JPH a, durant un temps, squatté la terrasse d’un ancien restaurant sur le front de mer avant d’installer son « stand » à l’entrée de la marina royale au niveau du parking dit des crackés. Sans domicile et sans travail, JPH occupe ses journées à récupérer des objets dans les poubelles et à en fabriquer de nouveaux avec. «Un jour j’ai trouvé le truc pour nettoyer les toilettes, j’ai pris le pot, ça faisait comme un vase puis j’ai fait une lampe avec… ça avait un certain style», raconte-t-il. «Fabriquer des trucs, c’est ma façon à moi de m’exprimer», confie JPH. «Tu vas pas me croire mais un jour j’ai trouvé sept grammes d’or dans les poubelles», avoue-t-il aux juges. JPH ramasse des objets aussi pour les revendre. Un jour, il dit avoir trouvé des ustensiles de cuisine que lui avait rachetés le patron d’un restaurant situé en face de la police territoriale à Marigot ; un patron qu’il avait l’habitude de visiter régulièrement. Mais un jour, fin mai, celui-ci n’est pas là et c’est son épouse qui se trouve derrière le comptoir.
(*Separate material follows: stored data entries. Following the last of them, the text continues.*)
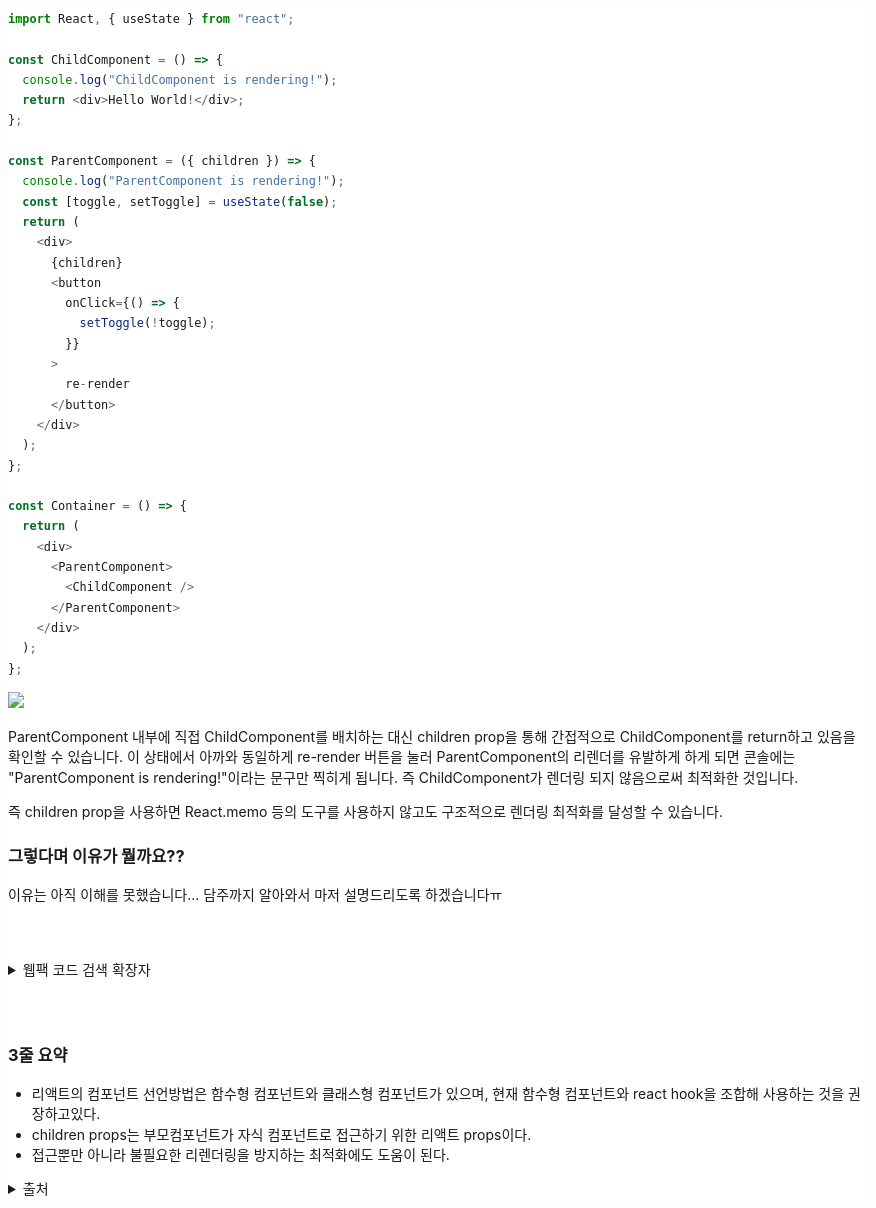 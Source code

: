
 ```js
import React, { useState } from "react";

const ChildComponent = () => {
  console.log("ChildComponent is rendering!");
  return <div>Hello World!</div>;
};

const ParentComponent = ({ children }) => {
  console.log("ParentComponent is rendering!");
  const [toggle, setToggle] = useState(false);
  return (
    <div>
      {children}
      <button
        onClick={() => {
          setToggle(!toggle);
        }}
      >
        re-render
      </button>
    </div>
  );
};

const Container = () => {
  return (
    <div>
      <ParentComponent>
        <ChildComponent />
      </ParentComponent>
    </div>
  );
};
```

![](https://velog.velcdn.com/images/dogmnil2007/post/d4416b2f-3660-4f4a-9536-3d6290d389ac/image.png)

ParentComponent 내부에 직접 ChildComponent를 배치하는 대신 children prop을 통해 간접적으로 ChildComponent를 return하고 있음을 확인할 수 있습니다.
이 상태에서 아까와 동일하게 re-render 버튼을 눌러 ParentComponent의 리렌더를 유발하게 하게 되면 콘솔에는 "ParentComponent is rendering!"이라는 문구만 찍히게 됩니다. 즉 ChildComponent가 렌더링 되지 않음으로써 최적화한 것입니다.

즉 children prop을 사용하면 React.memo 등의 도구를 사용하지 않고도 구조적으로 렌더링 최적화를 달성할 수 있습니다.

### 그렇다며 이유가 뭘까요??

이유는 아직 이해를 못했습니다... 담주까지 알아와서 마저 설명드리도록 하겠습니다ㅠ

<br>
<br>

<details><summary>웹팩 코드 검색 확장자</summary></details>

<br>
<br>

### 3줄 요약

- 리액트의 컴포넌트 선언방법은 함수형 컴포넌트와 클래스형 컴포넌트가 있으며, 현재 함수형 컴포넌트와 react hook을 조합해 사용하는 것을 권장하고있다.
- children props는 부모컴포넌트가 자식 컴포넌트로 접근하기 위한 리액트 props이다.
- 접근뿐만 아니라 불필요한 리렌더링을 방지하는 최적화에도 도움이 된다.

<details><summary>출처</summary></details>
«Je lui ai demandé une bière, j’ai donné 50 centimes d’euros en lui disant que je reviendrai payer [son mari] mais elle n’a pas voulu me servir et a jeté mes 50 centimes», raconte JPH. «Reviens quand il sera là», lui a-t-elle répondu. «Elle a jeté les 50 centimes ! », précise JPH qui avoue avoir été très énervé par le comportement de la femme qu’il a agressée verbalement puis physiquement, entre autres parce qu'elle l'avait filmé. Il profère des menaces de mort : «Si j’avais un coutelas, je t’aurais tuée».

Voyant la scène, un client a tenté de la défendre et en a pris pour son grade, il a eu son t-shirt déchiré. La femme a ensuite appelé la police territoriale ; un agent a réussi à calmer JPH qui sera interpellé par les gendarmes.
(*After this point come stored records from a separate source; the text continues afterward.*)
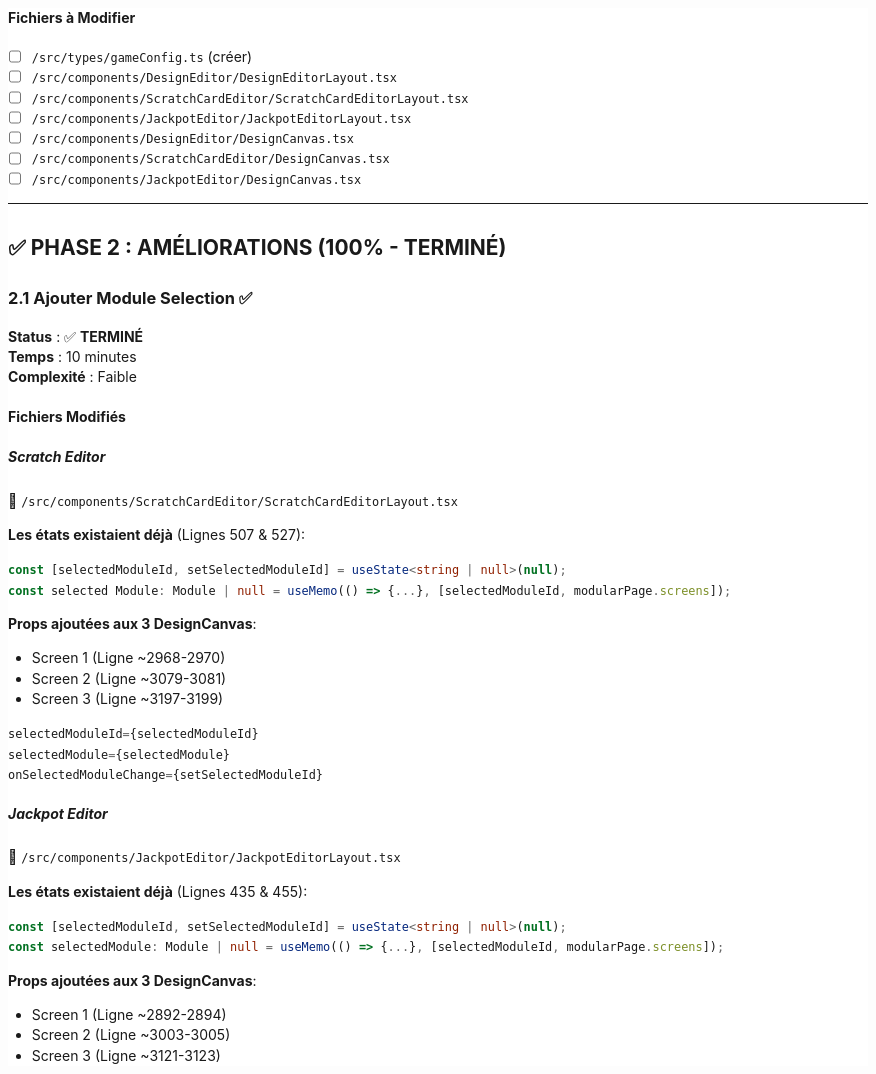 #### Fichiers à Modifier
- [ ] `/src/types/gameConfig.ts` (créer)
- [ ] `/src/components/DesignEditor/DesignEditorLayout.tsx`
- [ ] `/src/components/ScratchCardEditor/ScratchCardEditorLayout.tsx`
- [ ] `/src/components/JackpotEditor/JackpotEditorLayout.tsx`
- [ ] `/src/components/DesignEditor/DesignCanvas.tsx`
- [ ] `/src/components/ScratchCardEditor/DesignCanvas.tsx`
- [ ] `/src/components/JackpotEditor/DesignCanvas.tsx`

---

## ✅ PHASE 2 : AMÉLIORATIONS (100% - TERMINÉ)

### 2.1 Ajouter Module Selection ✅

**Status** : ✅ **TERMINÉ**  
**Temps** : 10 minutes  
**Complexité** : Faible  

#### Fichiers Modifiés

##### Scratch Editor
📁 `/src/components/ScratchCardEditor/ScratchCardEditorLayout.tsx`

**Les états existaient déjà** (Lignes 507 & 527):
```typescript
const [selectedModuleId, setSelectedModuleId] = useState<string | null>(null);
const selected Module: Module | null = useMemo(() => {...}, [selectedModuleId, modularPage.screens]);
```

**Props ajoutées aux 3 DesignCanvas**:
- Screen 1 (Ligne ~2968-2970)
- Screen 2 (Ligne ~3079-3081)
- Screen 3 (Ligne ~3197-3199)

```typescript
selectedModuleId={selectedModuleId}
selectedModule={selectedModule}
onSelectedModuleChange={setSelectedModuleId}
```

##### Jackpot Editor
📁 `/src/components/JackpotEditor/JackpotEditorLayout.tsx`

**Les états existaient déjà** (Lignes 435 & 455):
```typescript
const [selectedModuleId, setSelectedModuleId] = useState<string | null>(null);
const selectedModule: Module | null = useMemo(() => {...}, [selectedModuleId, modularPage.screens]);
```

**Props ajoutées aux 3 DesignCanvas**:
- Screen 1 (Ligne ~2892-2894)
- Screen 2 (Ligne ~3003-3005)
- Screen 3 (Ligne ~3121-3123)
Quelques jours plus tôt, JPH s’était déjà énervé auprès d’une autre employée, celle d’une boulangerie sur le front de mer. Pour se justifier il explique que d’habitude elle mettait un sac de nourriture pour lui qu’il partageait avec les autres SDF mais que ce jour-ci, il n’y avait pas de sac. Il s’est énervé, a essayé de tourner la caméra de surveillance et a fini par aller voler la balance électronique sur le comptoir. «C’était pour la faire chier», avoue-t-il à la barre.
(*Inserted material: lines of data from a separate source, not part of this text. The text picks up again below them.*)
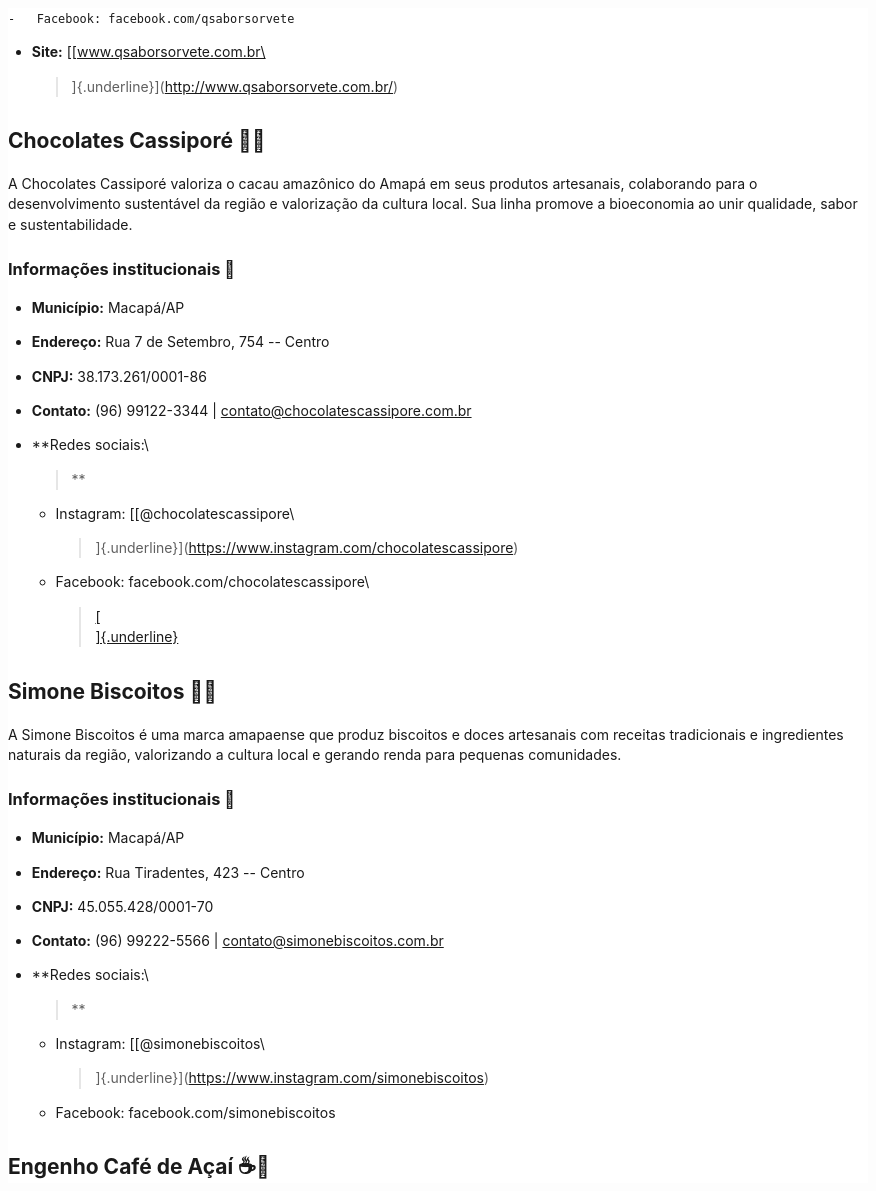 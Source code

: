     -   Facebook: facebook.com/qsaborsorvete

-   **Site:** [[www.qsaborsorvete.com.br\
    > ]{.underline}](http://www.qsaborsorvete.com.br/)

## **Chocolates Cassiporé 🍫🌰**

A Chocolates Cassiporé valoriza o cacau amazônico do Amapá em seus
produtos artesanais, colaborando para o desenvolvimento sustentável da
região e valorização da cultura local. Sua linha promove a bioeconomia
ao unir qualidade, sabor e sustentabilidade.


### **Informações institucionais 📍**

-   **Município:** Macapá/AP

-   **Endereço:** Rua 7 de Setembro, 754 -- Centro

-   **CNPJ:** 38.173.261/0001-86

-   **Contato:** (96) 99122-3344 \| contato@chocolatescassipore.com.br

-   **Redes sociais:\
    > **

    -   Instagram: [[\@chocolatescassipore\
        > ]{.underline}](https://www.instagram.com/chocolatescassipore)

    -   Facebook: facebook.com/chocolatescassipore\
        > [[\
        > ]{.underline}](http://www.chocolatescassipore.com.br/)

## **Simone Biscoitos 🍪🌾**

A Simone Biscoitos é uma marca amapaense que produz biscoitos e doces
artesanais com receitas tradicionais e ingredientes naturais da região,
valorizando a cultura local e gerando renda para pequenas comunidades.

### **Informações institucionais 📍**

-   **Município:** Macapá/AP

-   **Endereço:** Rua Tiradentes, 423 -- Centro

-   **CNPJ:** 45.055.428/0001-70

-   **Contato:** (96) 99222-5566 \| contato@simonebiscoitos.com.br

-   **Redes sociais:\
    > **

    -   Instagram: [[\@simonebiscoitos\
        > ]{.underline}](https://www.instagram.com/simonebiscoitos)

    -   Facebook: facebook.com/simonebiscoitos

## **Engenho Café de Açaí ☕️🌰**

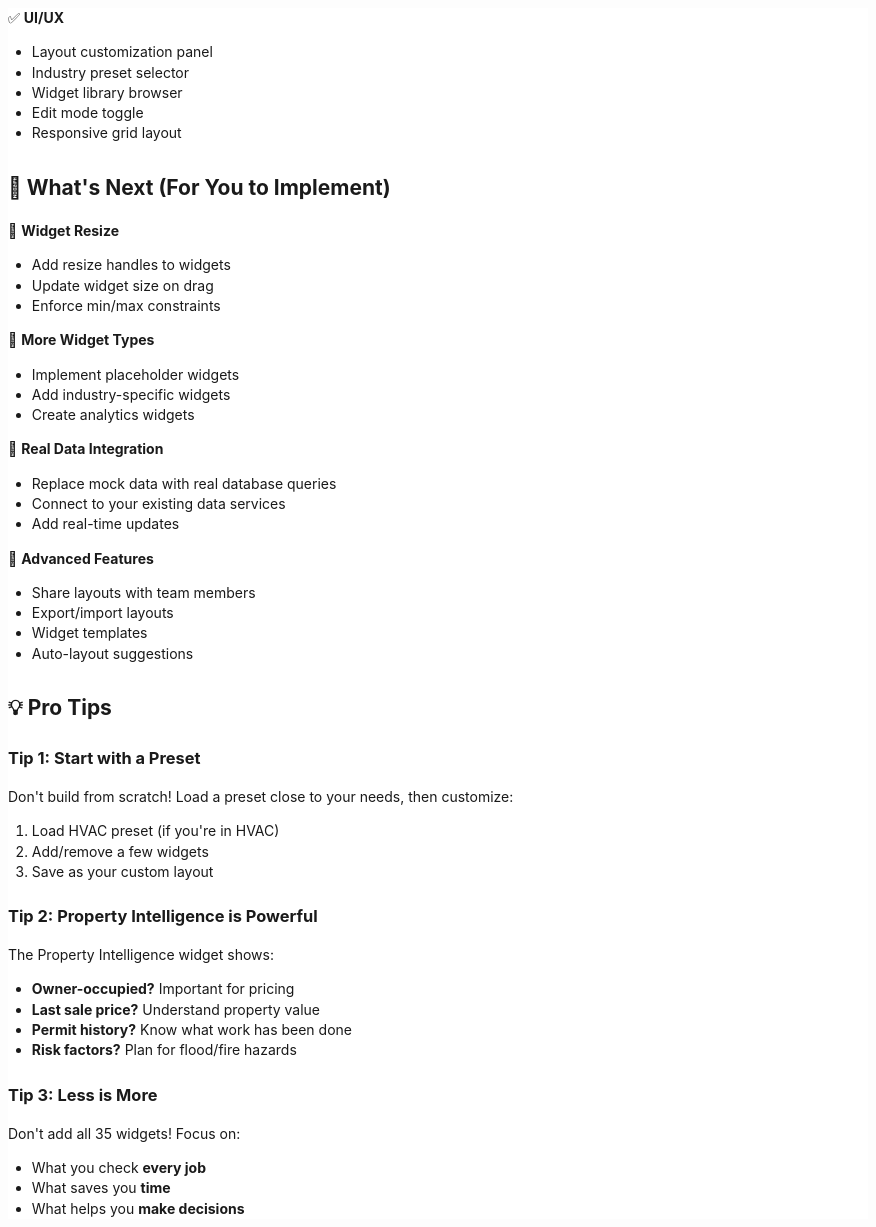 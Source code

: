 ✅ **UI/UX**
- Layout customization panel
- Industry preset selector
- Widget library browser
- Edit mode toggle
- Responsive grid layout

## 🎯 What's Next (For You to Implement)

🔲 **Widget Resize**
- Add resize handles to widgets
- Update widget size on drag
- Enforce min/max constraints

🔲 **More Widget Types**
- Implement placeholder widgets
- Add industry-specific widgets
- Create analytics widgets

🔲 **Real Data Integration**
- Replace mock data with real database queries
- Connect to your existing data services
- Add real-time updates

🔲 **Advanced Features**
- Share layouts with team members
- Export/import layouts
- Widget templates
- Auto-layout suggestions

## 💡 Pro Tips

### Tip 1: Start with a Preset

Don't build from scratch! Load a preset close to your needs, then customize:

1. Load HVAC preset (if you're in HVAC)
2. Add/remove a few widgets
3. Save as your custom layout

### Tip 2: Property Intelligence is Powerful

The Property Intelligence widget shows:
- **Owner-occupied?** Important for pricing
- **Last sale price?** Understand property value
- **Permit history?** Know what work has been done
- **Risk factors?** Plan for flood/fire hazards

### Tip 3: Less is More

Don't add all 35 widgets! Focus on:
- What you check **every job**
- What saves you **time**
- What helps you **make decisions**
Il y a encore quelques jours, début juin, JPH a été interpellé par les gendarmes car il avait agressé un agent de sécurité sur la marina royale. La nuit, le vigile lui a dit qu’il n’avait pas le droit d’être à l’intérieur de la marina, ce que JPH n’a pas apprécié. Quelques minutes plus tard, les deux hommes se retrouvent face à face et JPH s’énerve violemment. Il jette des pierres sur le vigile. Il se défend en disant que le chien du vigile l’a mordu. Il sera maîtrisé par trois militaires.

Pour l’ensemble de ces faits ainsi que pour rébellion et outrages envers les gendarmes, il était poursuivi par le parquet. Il comparaissait aussi pour des faits plus anciens. L’an passé, il avait cambriolé son voisin au prétexte que ce dernier avait dragué sa copine.

À l’audience ce matin, JPH était nerveux. Il n’a cessé de couper la parole aux magistrats mais s’est excusé à chaque fois. Il a reconnu consommer du crack «à ses heures perdues». Pour le vice-procureur Yves Paillard, «il faut mettre un coup d’arrêt à cette dérive». «Il y a un véritable problème avec les SDF à Saint-Martin. Il n’existe aucun centre pour les accueillir la nuit et leur fournir un repas chaud le soir. (…) Une sorte d’entraide s’est installée au sein de la population, des commerçants leur donnent de la nourriture. Être SDF n’est pas un délit mais la mendicité agressive si. Il ne faut pas importuner les gens», a déclaré Yves Paillard.

Pour sa défense, JPH a affirmé avoir un projet, celui de rejoindre en métropole sa petite amie rencontrée en Guadeloupe durant son service militaire. Le couple a une fillette d’un an. Il s’est excusé pour ses comportements et a demandé à ce qu’on lui donne «l’opportunité d’être avec sa famille». Lorsque le tribunal a délivré un mandat d’arrêt, JPH a répondu : «c’est cool».

Six des sept victimes se sont constituées partie civile et ont demandé un euro à titre de dommage et intérêt.